U.S. Secretary of Education Arne Duncan made his first official visit to Howard University Thursday to discuss the role historically Black colleges and universities must continue to play in preparing teachers to educate the nation’s increasingly diverse student body.

The visit to the Howard University Middle School of Mathematics and Science (MS)2 came on the heels of a promise Duncan made earlier this month on the nationally syndicated Tom Joyner Morning Show to visit a few of the nation’s HBCUs.

Joined by radio host Tom Joyner and Howard’s president, Dr. Sidney Ribeau, Duncan saw the highly trained middle school teachers and students in action. Launched in 2005, the middle school offers a rigorous curriculum to prepare students, many from low-income backgrounds, for careers in math, science and engineering.

HBCUs have a huge role to play in developing the teachers for the next generation, said Duncan. “Once students get into college, HBCUs have a unique ability to nurture and provide support to students who may need some extra help. Seeing Howard’s commitment, not just at the higher education level but at the middle school level, is phenomenal.”

Avery Coffey, a seventh-grade student and two-time regional spelling bee winner, greeted Duncan at the school’s entrance. When asked by Duncan what career he plans to pursue after high school, Coffey responded enthusiastically, “I want to be a mathematician.”

Ronald Blakely, deputy director for the White House Initiative on Historically Black Colleges and Universities, was heartened by Duncan’s visit to Howard University so early in his appointment.

“It speaks volumes to his commitment to higher education,” Blakely said.

“It’s all about making sure that HBCUs and other institutions get what they need.”

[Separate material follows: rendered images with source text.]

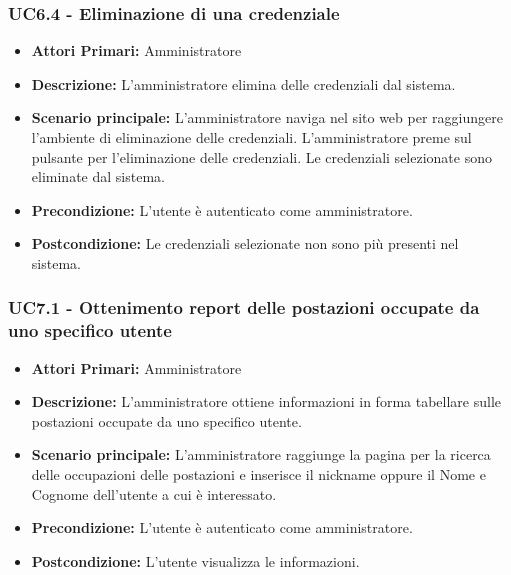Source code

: \subsubsection{ UC6.4 - Eliminazione di una credenziale}
\begin{itemize}
	\item\textbf{Attori Primari:} 
	Amministratore
	\item\textbf{Descrizione:} 
	L'amministratore elimina delle credenziali dal sistema.
	\item\textbf{Scenario principale:} 
	L'amministratore naviga nel sito web per raggiungere l'ambiente di eliminazione delle credenziali.
	L'amministratore preme sul pulsante per l'eliminazione delle credenziali.
	Le credenziali selezionate sono eliminate dal sistema.
	\item\textbf{Precondizione:} 
	L'utente è autenticato come amministratore.
	\item\textbf{Postcondizione:}
	Le credenziali selezionate non sono più presenti nel sistema.
\end{itemize}


\subsubsection{ UC7.1 - Ottenimento report delle postazioni occupate da uno specifico utente}
\begin{itemize}
           	\item\textbf{Attori Primari:} 
           	Amministratore
           	\item\textbf{Descrizione:} 
           	L'amministratore ottiene informazioni in forma tabellare sulle postazioni occupate da uno specifico utente.
           	\item\textbf{Scenario principale:} 
           	L'amministratore raggiunge la pagina per la ricerca delle occupazioni delle postazioni e inserisce il nickname oppure il Nome e Cognome dell'utente a cui è interessato.
           	\item\textbf{Precondizione:} 
           	L'utente è autenticato come amministratore.
           	\item\textbf{Postcondizione:}
           	L'utente visualizza le informazioni.
\end{itemize}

Improving teacher quality is a high priority for the Obama administration, Duncan said. And with funding from the Tom Joyner Foundation, Howard University’s School of Education is also working to improve learning outcomes by cultivating highly trained teachers like Kimberly Worthy.

Worthy, who teaches seventh-grade social studies at the Howard middle school, was named Washington, D.C., teacher of the year by the Office of the State Superintendent of Education.

The National Education Association, in partnership with the Tom Joyner Foundation, offers financial and professional development assistance to help teachers like Worthy who are working under provisional certification to gain full licensure.

“Because of Mr. Joyner, his support for HBCUs and the grant that we received from his foundation, we were able to get the secretary to our middle school and observe the teachers that are being funded by the program,” Ribeau said.

The beleaguered economy has hit HBCUs hard. Earlier this month, Clark Atlanta University announced it was laying off 70 faculty and 30 staff members. Neighboring institution Spelman College eliminated 35 staff positions, The New York Times reported. Stillman College in Alabama reported campus-wide salary reductions and furloughs.

“It is tough for us also,” said Ribeau. “We have freezes on all of our positions. We are cutting back overtime and travel and considering temporary furloughs.”

The financial hurdles confronting HBCUs “are a real concern,” Duncan said.

“HBCUs cannot simply survive. They have to thrive. The historical importance of these schools cannot be overstated. Their relevance today is as great as any time in the past,” said Duncan. “We want to dramatically increase access and opportunity. So, in the new budget, we are significantly increasing Pell Grants, Perkins loans. We are announcing billions of dollars in new scholarship and loan opportunities to ensure that those students who want to go to school are not going to have financial stress stand in the way of that.”